High Pointe Custom Homes: Pella's Greater Cincinnati's Leading Influencers in Custom Home Building

High Pointe Custom Homes: Pella's Greater Cincinnati's Leading Influencers in Custom Home Building

Q. What does your High Pointe Homes process look like? Do your clients come in with their own ideas, or do you collaborate and create from there?

A. Sometimes people come in with a binder full of information from 10 years of collecting ideas. They say, “Hey, this is what we want, and we want your team to bring it all together.” We have others say, “We think we want to build a custom home and we were told to talk to you.” In the first scenario, we go through that binder, and their ideas morph into a home we end up building together. In the second scenario, the customers have no preconceived notions as to what they want to happen, so it’s a fully collaborative process.

Q. Do customers typically purchase land first and you design the house around it?

A. Because we’re small, there is no “typical.” Half the time, people have already purchased a site on which they’d like to build. The other half of the time, people build on a site we own. There is no trend. It depends on each client.

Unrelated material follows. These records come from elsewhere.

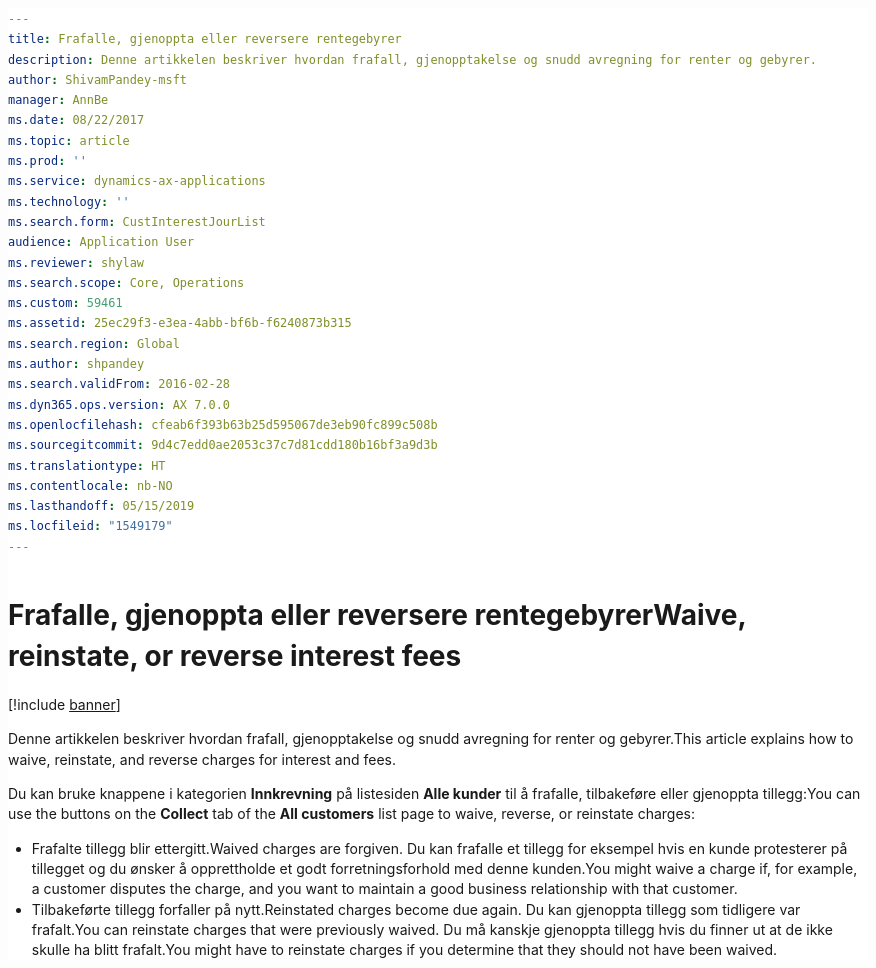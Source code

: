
 ```yaml
---
title: Frafalle, gjenoppta eller reversere rentegebyrer
description: Denne artikkelen beskriver hvordan frafall, gjenopptakelse og snudd avregning for renter og gebyrer.
author: ShivamPandey-msft
manager: AnnBe
ms.date: 08/22/2017
ms.topic: article
ms.prod: ''
ms.service: dynamics-ax-applications
ms.technology: ''
ms.search.form: CustInterestJourList
audience: Application User
ms.reviewer: shylaw
ms.search.scope: Core, Operations
ms.custom: 59461
ms.assetid: 25ec29f3-e3ea-4abb-bf6b-f6240873b315
ms.search.region: Global
ms.author: shpandey
ms.search.validFrom: 2016-02-28
ms.dyn365.ops.version: AX 7.0.0
ms.openlocfilehash: cfeab6f393b63b25d595067de3eb90fc899c508b
ms.sourcegitcommit: 9d4c7edd0ae2053c37c7d81cdd180b16bf3a9d3b
ms.translationtype: HT
ms.contentlocale: nb-NO
ms.lasthandoff: 05/15/2019
ms.locfileid: "1549179"
---
```

# <a name="waive-reinstate-or-reverse-interest-fees"></a><span data-ttu-id="44c1e-103">Frafalle, gjenoppta eller reversere rentegebyrer</span><span class="sxs-lookup"><span data-stu-id="44c1e-103">Waive, reinstate, or reverse interest fees</span></span>

[!include [banner](../includes/banner.md)]

<span data-ttu-id="44c1e-104">Denne artikkelen beskriver hvordan frafall, gjenopptakelse og snudd avregning for renter og gebyrer.</span><span class="sxs-lookup"><span data-stu-id="44c1e-104">This article explains how to waive, reinstate, and reverse charges for interest and fees.</span></span>

<span data-ttu-id="44c1e-105">Du kan bruke knappene i kategorien **Innkrevning** på listesiden **Alle kunder** til å frafalle, tilbakeføre eller gjenoppta tillegg:</span><span class="sxs-lookup"><span data-stu-id="44c1e-105">You can use the buttons on the **Collect** tab of the **All customers** list page to waive, reverse, or reinstate charges:</span></span>

-   <span data-ttu-id="44c1e-106">Frafalte tillegg blir ettergitt.</span><span class="sxs-lookup"><span data-stu-id="44c1e-106">Waived charges are forgiven.</span></span> <span data-ttu-id="44c1e-107">Du kan frafalle et tillegg for eksempel hvis en kunde protesterer på tillegget og du ønsker å opprettholde et godt forretningsforhold med denne kunden.</span><span class="sxs-lookup"><span data-stu-id="44c1e-107">You might waive a charge if, for example, a customer disputes the charge, and you want to maintain a good business relationship with that customer.</span></span>
-   <span data-ttu-id="44c1e-108">Tilbakeførte tillegg forfaller på nytt.</span><span class="sxs-lookup"><span data-stu-id="44c1e-108">Reinstated charges become due again.</span></span> <span data-ttu-id="44c1e-109">Du kan gjenoppta tillegg som tidligere var frafalt.</span><span class="sxs-lookup"><span data-stu-id="44c1e-109">You can reinstate charges that were previously waived.</span></span> <span data-ttu-id="44c1e-110">Du må kanskje gjenoppta tillegg hvis du finner ut at de ikke skulle ha blitt frafalt.</span><span class="sxs-lookup"><span data-stu-id="44c1e-110">You might have to reinstate charges if you determine that they should not have been waived.</span></span>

Q. In the past, homes were our sanctuaries away from work. Now more people are working from home. Are you seeing those two worlds collide when it comes to building a home?

A. Very much so. We started building multi-generation homes a long time ago, changing the meaning of “living at home.” Now we are seeing a trend that is changing the way houses are designed to accommodate working from home, schooling from home, and the multi-generational piece. I live in a multi-generation home. My parents share the house with us. However, each of our homes is a separate house, only connected by upstairs bedrooms (My kids call that space the “up and over.”) We can be as close or as far away as we like. This unconventional model is convenient, affords privacy, and works well economically.

Q. Are there specific areas where you prefer to build?

A. Our past, current, and future building plans focus along the I-71 corridor into Northern Kentucky, but not much further south than Park Hills. Then it’s up through Montgomery, Indian Hill, Mason, Lebanon ... Springboro is at the top end geographically.

Q. You and your wife, Sarah, founded High Pointe homes 15 years ago. What drew you into the custom home building industry?

A. Being a builder — particularly a custom builder—is a business where I get to use both sides of my brain. I get to use the creative side and I get to execute plans. It’s not often you get to have that blend. I love selling a product that, when handed over, not only reflects the hard work of our team, but is a vessel of sorts for its owners to create memories. We often have tears of joy at the closing table. It’s a big deal. It’s a family’s living environment. It’s important, rewarding work.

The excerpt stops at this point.